(Stored items from a collection)
= = = = =

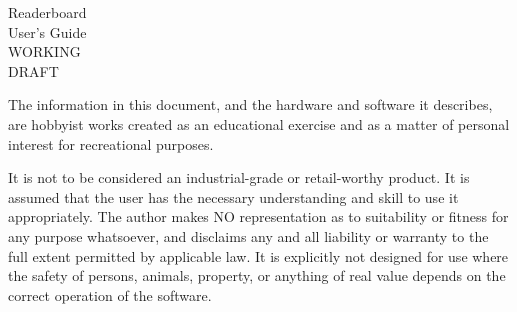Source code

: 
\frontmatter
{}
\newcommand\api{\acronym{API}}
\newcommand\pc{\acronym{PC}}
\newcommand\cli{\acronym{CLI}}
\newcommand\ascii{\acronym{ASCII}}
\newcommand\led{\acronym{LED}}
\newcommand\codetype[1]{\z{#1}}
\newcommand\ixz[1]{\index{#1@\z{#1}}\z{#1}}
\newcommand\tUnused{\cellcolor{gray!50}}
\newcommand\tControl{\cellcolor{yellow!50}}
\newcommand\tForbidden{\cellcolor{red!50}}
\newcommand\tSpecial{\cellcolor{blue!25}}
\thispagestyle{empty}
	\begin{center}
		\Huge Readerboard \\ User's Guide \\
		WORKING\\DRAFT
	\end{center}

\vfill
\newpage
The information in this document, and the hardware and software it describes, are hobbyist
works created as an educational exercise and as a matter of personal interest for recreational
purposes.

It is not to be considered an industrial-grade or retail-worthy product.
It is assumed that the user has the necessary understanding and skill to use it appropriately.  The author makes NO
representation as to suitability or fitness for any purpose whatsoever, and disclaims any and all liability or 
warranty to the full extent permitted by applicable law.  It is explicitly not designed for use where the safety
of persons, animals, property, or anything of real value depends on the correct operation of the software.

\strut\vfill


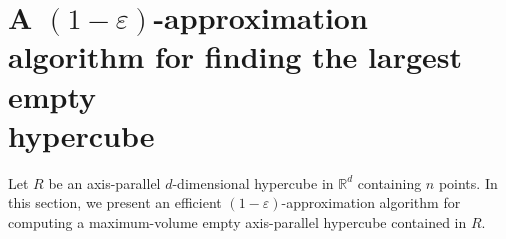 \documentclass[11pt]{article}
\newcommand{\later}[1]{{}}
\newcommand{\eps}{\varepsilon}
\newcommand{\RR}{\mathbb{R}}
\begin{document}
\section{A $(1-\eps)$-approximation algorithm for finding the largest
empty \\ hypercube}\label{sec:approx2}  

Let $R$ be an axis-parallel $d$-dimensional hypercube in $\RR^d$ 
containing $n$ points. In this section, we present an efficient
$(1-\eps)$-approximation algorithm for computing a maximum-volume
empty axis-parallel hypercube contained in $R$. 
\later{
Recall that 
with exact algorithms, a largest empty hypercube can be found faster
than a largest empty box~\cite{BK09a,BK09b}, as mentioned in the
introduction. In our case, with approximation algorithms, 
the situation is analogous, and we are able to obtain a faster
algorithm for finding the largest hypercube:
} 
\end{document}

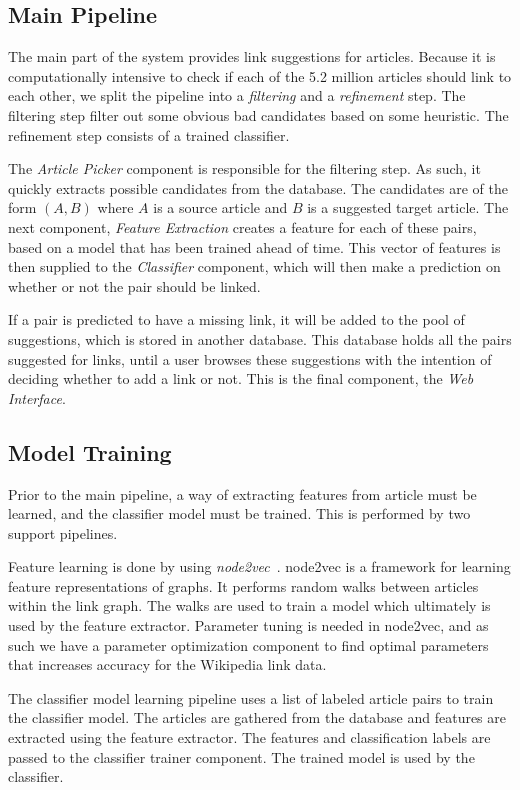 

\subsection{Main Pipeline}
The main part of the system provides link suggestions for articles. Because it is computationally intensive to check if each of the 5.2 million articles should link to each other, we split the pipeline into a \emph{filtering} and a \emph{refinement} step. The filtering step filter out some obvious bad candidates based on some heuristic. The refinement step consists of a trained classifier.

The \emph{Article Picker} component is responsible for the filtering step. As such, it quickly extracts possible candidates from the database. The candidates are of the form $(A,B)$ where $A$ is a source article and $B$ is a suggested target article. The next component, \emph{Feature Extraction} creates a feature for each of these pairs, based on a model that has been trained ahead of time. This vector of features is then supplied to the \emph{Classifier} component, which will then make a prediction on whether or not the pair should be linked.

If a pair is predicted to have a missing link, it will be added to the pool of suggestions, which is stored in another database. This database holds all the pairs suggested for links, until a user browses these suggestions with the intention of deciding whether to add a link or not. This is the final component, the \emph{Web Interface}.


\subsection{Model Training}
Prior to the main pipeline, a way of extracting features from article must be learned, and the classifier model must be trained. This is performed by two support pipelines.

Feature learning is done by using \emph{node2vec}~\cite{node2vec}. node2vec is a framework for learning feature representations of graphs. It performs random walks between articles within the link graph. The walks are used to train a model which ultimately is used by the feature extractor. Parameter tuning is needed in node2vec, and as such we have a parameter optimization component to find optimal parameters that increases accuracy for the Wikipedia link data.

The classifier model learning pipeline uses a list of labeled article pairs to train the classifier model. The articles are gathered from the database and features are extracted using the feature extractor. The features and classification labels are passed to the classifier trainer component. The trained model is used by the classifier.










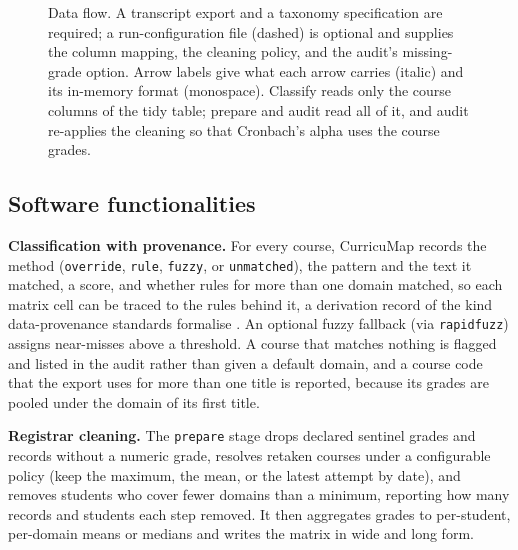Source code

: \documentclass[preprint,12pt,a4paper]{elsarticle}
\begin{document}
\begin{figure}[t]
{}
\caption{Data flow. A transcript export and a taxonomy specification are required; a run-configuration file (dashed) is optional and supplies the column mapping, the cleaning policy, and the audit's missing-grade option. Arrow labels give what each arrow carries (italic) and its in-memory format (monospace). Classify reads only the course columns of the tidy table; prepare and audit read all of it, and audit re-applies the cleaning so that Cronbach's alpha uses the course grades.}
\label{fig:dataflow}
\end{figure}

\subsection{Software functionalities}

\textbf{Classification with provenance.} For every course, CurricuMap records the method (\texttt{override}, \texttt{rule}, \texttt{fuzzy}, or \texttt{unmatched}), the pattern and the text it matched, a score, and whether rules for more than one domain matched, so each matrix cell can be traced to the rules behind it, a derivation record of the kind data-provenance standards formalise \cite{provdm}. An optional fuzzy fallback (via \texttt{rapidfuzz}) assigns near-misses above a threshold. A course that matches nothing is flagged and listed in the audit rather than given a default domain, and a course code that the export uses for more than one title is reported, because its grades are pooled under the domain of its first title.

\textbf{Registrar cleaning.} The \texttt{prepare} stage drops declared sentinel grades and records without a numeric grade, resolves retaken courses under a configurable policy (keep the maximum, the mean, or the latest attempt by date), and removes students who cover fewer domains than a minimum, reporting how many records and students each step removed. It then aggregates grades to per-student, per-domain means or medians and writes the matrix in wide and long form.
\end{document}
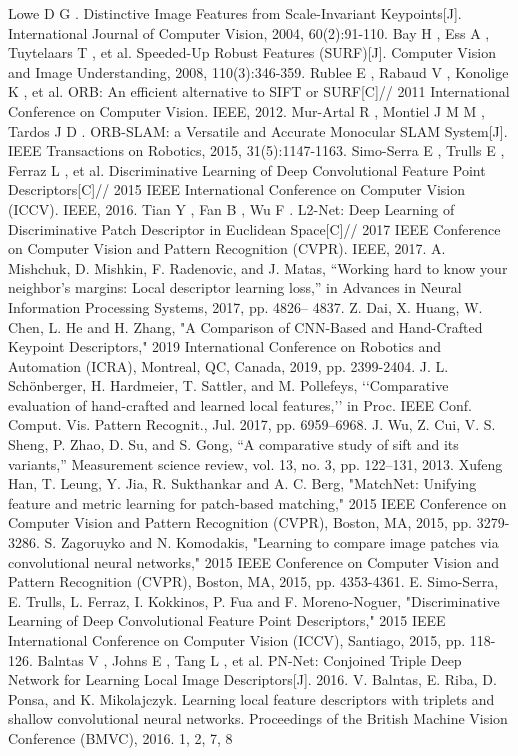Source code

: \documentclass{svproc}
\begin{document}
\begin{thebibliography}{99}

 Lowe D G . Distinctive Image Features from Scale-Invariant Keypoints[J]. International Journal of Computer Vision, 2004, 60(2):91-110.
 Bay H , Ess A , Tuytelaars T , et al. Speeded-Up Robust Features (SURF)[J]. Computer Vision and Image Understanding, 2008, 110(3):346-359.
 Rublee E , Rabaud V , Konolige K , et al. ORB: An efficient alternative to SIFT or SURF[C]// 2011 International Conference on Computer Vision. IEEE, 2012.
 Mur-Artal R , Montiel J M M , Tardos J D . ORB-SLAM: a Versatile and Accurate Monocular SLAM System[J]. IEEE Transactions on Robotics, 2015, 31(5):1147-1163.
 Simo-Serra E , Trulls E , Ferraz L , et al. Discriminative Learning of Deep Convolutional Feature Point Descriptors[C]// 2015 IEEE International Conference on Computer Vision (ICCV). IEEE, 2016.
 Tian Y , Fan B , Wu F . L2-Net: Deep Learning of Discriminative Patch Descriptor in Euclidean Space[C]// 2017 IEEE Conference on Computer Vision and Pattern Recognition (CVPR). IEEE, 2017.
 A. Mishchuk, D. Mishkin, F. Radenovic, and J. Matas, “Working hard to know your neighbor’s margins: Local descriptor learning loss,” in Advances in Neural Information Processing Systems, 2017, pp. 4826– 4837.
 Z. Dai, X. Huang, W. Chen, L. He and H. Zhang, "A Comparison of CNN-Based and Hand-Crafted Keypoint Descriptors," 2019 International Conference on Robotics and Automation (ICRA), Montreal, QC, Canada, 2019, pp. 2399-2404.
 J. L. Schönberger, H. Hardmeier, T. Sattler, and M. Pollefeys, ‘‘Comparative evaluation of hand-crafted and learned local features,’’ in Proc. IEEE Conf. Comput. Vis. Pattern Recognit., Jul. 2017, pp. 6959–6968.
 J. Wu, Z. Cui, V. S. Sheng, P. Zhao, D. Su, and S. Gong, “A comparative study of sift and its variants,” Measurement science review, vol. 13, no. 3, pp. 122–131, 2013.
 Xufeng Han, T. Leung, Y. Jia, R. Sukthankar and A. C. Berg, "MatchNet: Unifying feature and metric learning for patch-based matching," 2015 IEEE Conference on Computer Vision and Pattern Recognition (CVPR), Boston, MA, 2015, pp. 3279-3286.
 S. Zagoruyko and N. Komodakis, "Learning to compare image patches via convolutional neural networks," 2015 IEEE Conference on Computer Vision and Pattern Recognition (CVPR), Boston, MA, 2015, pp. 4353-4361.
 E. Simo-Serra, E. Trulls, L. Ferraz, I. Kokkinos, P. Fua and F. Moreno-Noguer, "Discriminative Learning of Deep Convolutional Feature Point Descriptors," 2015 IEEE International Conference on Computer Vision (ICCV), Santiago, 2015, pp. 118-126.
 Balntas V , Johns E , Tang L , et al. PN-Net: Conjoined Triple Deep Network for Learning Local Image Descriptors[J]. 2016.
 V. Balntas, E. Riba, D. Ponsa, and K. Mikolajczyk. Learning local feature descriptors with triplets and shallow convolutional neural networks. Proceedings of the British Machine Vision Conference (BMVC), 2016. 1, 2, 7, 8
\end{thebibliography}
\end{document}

= = = = =

* Exercise goal
Repeat exactly the lines above from the one with "Z. Dai, X. Huang, W." up to and including the one with "Balntas V , Johns". No other line belongs in the reply.

* Problem solution
 Z. Dai, X. Huang, W. Chen, L. He and H. Zhang, "A Comparison of CNN-Based and Hand-Crafted Keypoint Descriptors," 2019 International Conference on Robotics and Automation (ICRA), Montreal, QC, Canada, 2019, pp. 2399-2404.
 J. L. Schönberger, H. Hardmeier, T. Sattler, and M. Pollefeys, ‘‘Comparative evaluation of hand-crafted and learned local features,’’ in Proc. IEEE Conf. Comput. Vis. Pattern Recognit., Jul. 2017, pp. 6959–6968.
 J. Wu, Z. Cui, V. S. Sheng, P. Zhao, D. Su, and S. Gong, “A comparative study of sift and its variants,” Measurement science review, vol. 13, no. 3, pp. 122–131, 2013.
 Xufeng Han, T. Leung, Y. Jia, R. Sukthankar and A. C. Berg, "MatchNet: Unifying feature and metric learning for patch-based matching," 2015 IEEE Conference on Computer Vision and Pattern Recognition (CVPR), Boston, MA, 2015, pp. 3279-3286.
 S. Zagoruyko and N. Komodakis, "Learning to compare image patches via convolutional neural networks," 2015 IEEE Conference on Computer Vision and Pattern Recognition (CVPR), Boston, MA, 2015, pp. 4353-4361.
 E. Simo-Serra, E. Trulls, L. Ferraz, I. Kokkinos, P. Fua and F. Moreno-Noguer, "Discriminative Learning of Deep Convolutional Feature Point Descriptors," 2015 IEEE International Conference on Computer Vision (ICCV), Santiago, 2015, pp. 118-126.
 Balntas V , Johns E , Tang L , et al. PN-Net: Conjoined Triple Deep Network for Learning Local Image Descriptors[J]. 2016.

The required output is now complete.